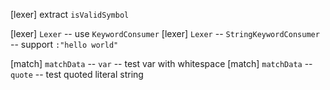 [lexer] extract `isValidSymbol`

[lexer] `Lexer` -- use `KeywordConsumer`
[lexer] `Lexer` -- `StringKeywordConsumer` -- support `:"hello world"`

[match] `matchData` -- `var` -- test var with whitespace
[match] `matchData` -- `quote` -- test quoted literal string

========================================================================

What the task requires:
Scan the preceding listing for the string "matchData" and copy every line where it occurs.

Solved problem:
[match] `matchData` -- `var` -- test var with whitespace
[match] `matchData` -- `quote` -- test quoted literal string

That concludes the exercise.